Obviously, I have more than a few opinions on this endeavor:

First of all, this is not a new idea. In fact, didn't Curt Schilling do this, like, a decade ago with his 38 Pitches blog, way before social media? And don't athletes already have Twitter and Facebook and Instagram and their own web pages these days to communicate with fans? Heck, Richard Sherman even has his own weekly column with!

Second, there actually will be a filter -- the "editors" and "producers" Jeter acknowledges will be involved with the product, making decisions on everything from proofreading to choice of article topics. There will also be PR professionals involved, no doubt, to protect these players' brand and make sure they don't say anything interesting. Not to mention smoothing out those rough edges. It will be the verbal equivalent of Kim Kardashian's and Beyonce's "candid" Instagram shots that are actually Photoshopped to death.

Do you know what happens to athletes with no filter who "share what they really think and feel"? They usually get in trouble with the public. Heck, even with editors involved, athletes can get in trouble. Remember how David Wells got fined for daring to write in his autobiography that he was still half-drunk before his perfect game? Remember how Charles Barkley claimed he was misquoted -- in his own autobiography?

Heck, Jeter is already having to do damage control with sportswriters after his initial manifesto, telling Jimmy Fallon that the site "is not trying to eliminate sportswriters," and that "sportswriters are what make sports great and fun to watch." Heh.

I also would like to know exactly when/where Jeter thinks that reporters misquoted him. Because he literally received 99% positive coverage over the past 20 years. Also, thanks to televised post-game press conferences, players already have the ability to communicate to the fans directly. Yet Jeter still didn't say anything interesting in that spot.

Also, if Jeter is going to speak out now, he had better answer more interesting questions than he did in his snoozeworthy #AskJeter Twitter live chat. Maybe if I were 12 years old, I might want to know #2's favorite flavor of ice cream or whether he preferred chicken to beef. But I think people are more interested in things like how he really felt about A-Rod, a question I and many others asked him online in the chat, yet were ignored.
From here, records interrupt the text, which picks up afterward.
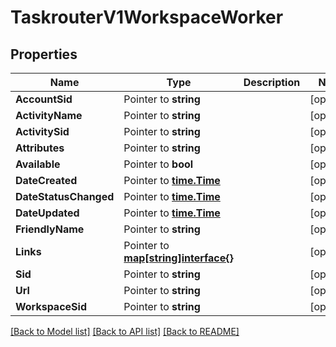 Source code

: # TaskrouterV1WorkspaceWorker

## Properties

Name | Type | Description | Notes
------------ | ------------- | ------------- | -------------
**AccountSid** | Pointer to **string** |  | [optional] 
**ActivityName** | Pointer to **string** |  | [optional] 
**ActivitySid** | Pointer to **string** |  | [optional] 
**Attributes** | Pointer to **string** |  | [optional] 
**Available** | Pointer to **bool** |  | [optional] 
**DateCreated** | Pointer to [**time.Time**](time.Time.md) |  | [optional] 
**DateStatusChanged** | Pointer to [**time.Time**](time.Time.md) |  | [optional] 
**DateUpdated** | Pointer to [**time.Time**](time.Time.md) |  | [optional] 
**FriendlyName** | Pointer to **string** |  | [optional] 
**Links** | Pointer to [**map[string]interface{}**](.md) |  | [optional] 
**Sid** | Pointer to **string** |  | [optional] 
**Url** | Pointer to **string** |  | [optional] 
**WorkspaceSid** | Pointer to **string** |  | [optional] 

[[Back to Model list]](../README.md#documentation-for-models) [[Back to API list]](../README.md#documentation-for-api-endpoints) [[Back to README]](../README.md)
Something else Jeter is not acknowledging when it comes to being allegedly unfiltered is this: celebrities who talk about real issues stir up controversy and can suffer a financial hit. After Oprah Winfrey campaigned for Barack Obama for president, she lost a good chunk of her audience who never came back to her show. Rosie O'Donnell lost millions of fans and her reputation as the "Queen of Nice" when she got involved with political hectoring.

As Michael Jordan allegedly put it at one point when asked to wade into politics: Republicans buy sneakers, too. Are Jeter and other athletes going to risk potentially damaging their endorsement contracts, or their product sales, by truly saying what they really think? I doubt it. Heck, they are not even going to have a comments section on their articles!

In fact, Jeter also told Fallon while other athletes "like to share with the people, everything about them. I, personally, have not done that, and I personally will not do that." He insisted, "this is not about me, this is about an avenue for the players.” So even with his own blog, Jeter still isn't going to say anything interesting. Move over, Richard Neer. We have a new Sir Sominex!